May 3rd, 2006
New Coal Plants Threaten DFW Air Quality and the Best Fishing in Texas
There is so much so wrong with these coal-fired power plant proposals, it’s hard to know where to start. It’s mind boggling to think that in the 21st Century, the best energy idea we can come up with in Texas is to radically expand our use of an Industrial Revolution-era fuel source.
TXU announced last week that it plans to build 11 new coal plants around the state, with the majority of them just upwind from Dallas-Ft. Worth. The cost of natural gas (a relatively clean-burning fuel) has spiked, and TXU is looking for ways to produce power on the cheap. Profits are way up at TXU but these 11 new coal plants are part of a plan to boost revenue an additional 50%.
Public health officials and regional planners are dumbfounded. It has taken years – literally decades – to get the Legislature and state environmental regulators to acknowledge dangerous urban air quality. In truth, it has taken the threat of federal sanctions for Clean Air Act violations to get the state to move at all.
The DFW metro area his violated federal air quality standards for years, and so far it hasn’t figured out a way to fix the problem. Regional planners say that to get the problem under control by the EPA’s 2010 deadline, contributing pollution will have to be cut by 42 percent. That’s not even counting the new coal plants. Their work showed that by far, the most effective way to fight the smog problem was by making pollution cuts at existing power plants. But the Governor-appointed chairwoman of the Texas Commission on Environmental Quality, Kathleen Harnett White, has another idea. She says motorists and local businesses should be targeted first.
And now we’re staring at the possibility of a raft of new coal plants? Unbelievable. First of all, Texas is not facing a power generation crisis. We have plenty of generating capacity. Second, even if we were in need of major new capacity, there are better, cleaner technologies.
Coal, admittedly, is a cheap fuel – unless you go ahead and factor in the medical costs of smog-induced respiratory illness.
And then there’s the mercury. Mercury is so toxic, emissions are measured in pounds instead of tons like other air pollutants. Burning coal kicks the stuff out like nothing else we do. The Gulf Coast and the lakes in Northeast Texas – our best fishing and recreation destinations in the state – are already so contaminated with mercury that the health department has issued warnings against eating the fish caught there.
Apparently when TXU ran the numbers, they didn’t include losses to the sport-fishing industry in their debit column. …Oh, and brain damage. Mercury causes brain damage, nervous system damage and problems with fetal development. We’re pretty sure TXU didn’t count that either.

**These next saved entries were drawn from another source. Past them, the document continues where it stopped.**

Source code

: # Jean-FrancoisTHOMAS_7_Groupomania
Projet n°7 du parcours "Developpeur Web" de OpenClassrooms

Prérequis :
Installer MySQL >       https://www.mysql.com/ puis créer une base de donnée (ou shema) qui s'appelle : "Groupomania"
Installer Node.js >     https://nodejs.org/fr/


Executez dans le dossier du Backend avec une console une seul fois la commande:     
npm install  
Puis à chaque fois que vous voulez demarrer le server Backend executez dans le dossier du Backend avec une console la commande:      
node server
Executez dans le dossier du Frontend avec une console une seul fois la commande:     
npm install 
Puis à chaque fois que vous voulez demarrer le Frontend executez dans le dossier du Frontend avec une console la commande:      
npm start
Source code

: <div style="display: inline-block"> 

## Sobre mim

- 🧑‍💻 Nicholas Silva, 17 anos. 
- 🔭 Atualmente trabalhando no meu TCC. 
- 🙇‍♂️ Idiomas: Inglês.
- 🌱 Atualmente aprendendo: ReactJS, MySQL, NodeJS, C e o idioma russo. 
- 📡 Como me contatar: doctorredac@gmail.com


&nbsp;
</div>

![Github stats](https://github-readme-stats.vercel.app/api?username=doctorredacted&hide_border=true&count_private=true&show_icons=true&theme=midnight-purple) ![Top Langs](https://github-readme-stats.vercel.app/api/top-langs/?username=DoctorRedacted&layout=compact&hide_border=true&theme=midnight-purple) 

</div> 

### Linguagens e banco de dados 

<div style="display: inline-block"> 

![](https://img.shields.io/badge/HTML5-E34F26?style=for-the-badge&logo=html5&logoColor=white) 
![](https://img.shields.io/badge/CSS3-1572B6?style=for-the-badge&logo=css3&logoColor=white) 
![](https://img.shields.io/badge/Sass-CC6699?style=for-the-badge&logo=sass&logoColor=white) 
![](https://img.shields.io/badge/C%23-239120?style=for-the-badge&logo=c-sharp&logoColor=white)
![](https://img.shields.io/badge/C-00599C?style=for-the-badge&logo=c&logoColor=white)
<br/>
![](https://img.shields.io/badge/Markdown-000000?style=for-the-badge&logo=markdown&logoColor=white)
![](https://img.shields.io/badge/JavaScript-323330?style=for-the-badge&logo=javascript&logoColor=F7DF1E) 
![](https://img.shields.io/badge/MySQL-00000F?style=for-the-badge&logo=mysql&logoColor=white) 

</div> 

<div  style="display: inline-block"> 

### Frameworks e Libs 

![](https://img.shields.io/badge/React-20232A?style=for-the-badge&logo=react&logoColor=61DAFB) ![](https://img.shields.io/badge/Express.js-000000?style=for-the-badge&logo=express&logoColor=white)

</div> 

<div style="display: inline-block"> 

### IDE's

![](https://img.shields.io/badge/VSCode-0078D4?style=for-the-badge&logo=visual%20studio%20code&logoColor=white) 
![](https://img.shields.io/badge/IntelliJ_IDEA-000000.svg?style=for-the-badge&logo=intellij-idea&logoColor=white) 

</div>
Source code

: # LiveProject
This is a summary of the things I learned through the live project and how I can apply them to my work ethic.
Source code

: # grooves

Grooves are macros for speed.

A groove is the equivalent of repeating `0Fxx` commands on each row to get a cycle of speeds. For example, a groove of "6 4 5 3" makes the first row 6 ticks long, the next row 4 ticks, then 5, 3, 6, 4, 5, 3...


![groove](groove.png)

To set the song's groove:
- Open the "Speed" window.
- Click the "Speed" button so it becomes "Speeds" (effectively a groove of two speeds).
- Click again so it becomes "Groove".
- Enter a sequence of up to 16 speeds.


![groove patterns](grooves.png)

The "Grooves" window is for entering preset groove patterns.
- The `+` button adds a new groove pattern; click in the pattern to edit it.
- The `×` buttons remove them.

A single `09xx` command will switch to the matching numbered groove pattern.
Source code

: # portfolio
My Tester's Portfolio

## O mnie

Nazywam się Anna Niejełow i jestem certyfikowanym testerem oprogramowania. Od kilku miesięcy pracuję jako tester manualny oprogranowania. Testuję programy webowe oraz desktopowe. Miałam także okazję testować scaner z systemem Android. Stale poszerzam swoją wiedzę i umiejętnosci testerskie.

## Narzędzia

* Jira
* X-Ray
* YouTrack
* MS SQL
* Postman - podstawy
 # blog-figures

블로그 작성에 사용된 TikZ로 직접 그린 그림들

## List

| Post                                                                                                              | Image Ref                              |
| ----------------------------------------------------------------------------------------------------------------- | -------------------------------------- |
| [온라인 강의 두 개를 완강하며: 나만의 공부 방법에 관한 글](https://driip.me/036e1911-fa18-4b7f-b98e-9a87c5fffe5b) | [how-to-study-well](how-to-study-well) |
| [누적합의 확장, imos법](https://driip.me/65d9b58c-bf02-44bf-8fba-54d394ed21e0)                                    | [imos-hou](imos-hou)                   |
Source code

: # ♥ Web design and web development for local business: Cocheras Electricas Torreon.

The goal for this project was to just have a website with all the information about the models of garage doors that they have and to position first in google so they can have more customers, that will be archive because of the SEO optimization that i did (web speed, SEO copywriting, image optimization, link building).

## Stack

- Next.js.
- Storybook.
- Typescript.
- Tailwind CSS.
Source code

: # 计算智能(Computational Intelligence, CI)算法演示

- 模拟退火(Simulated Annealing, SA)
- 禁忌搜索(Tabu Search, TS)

With so much at risk, it’s a wonder that TXU would even think about proposing a whole new spate of coal plants. Getting this idea past the regulators wouldn’t even seem possible without some kind of inside job.
As it turns out, it looks like these coal plants may be the product of a world-class back room deal.
Last October TXU was seeking to raise rates to cover higher natural gas costs exacerbated by Katrina and Rita. A letter from that month to Governor Perry outlines a deal they cut where TXU said that if they got the first part of the rate increase, then pending before the PUC, they would agree to delay the other part until after April 1st.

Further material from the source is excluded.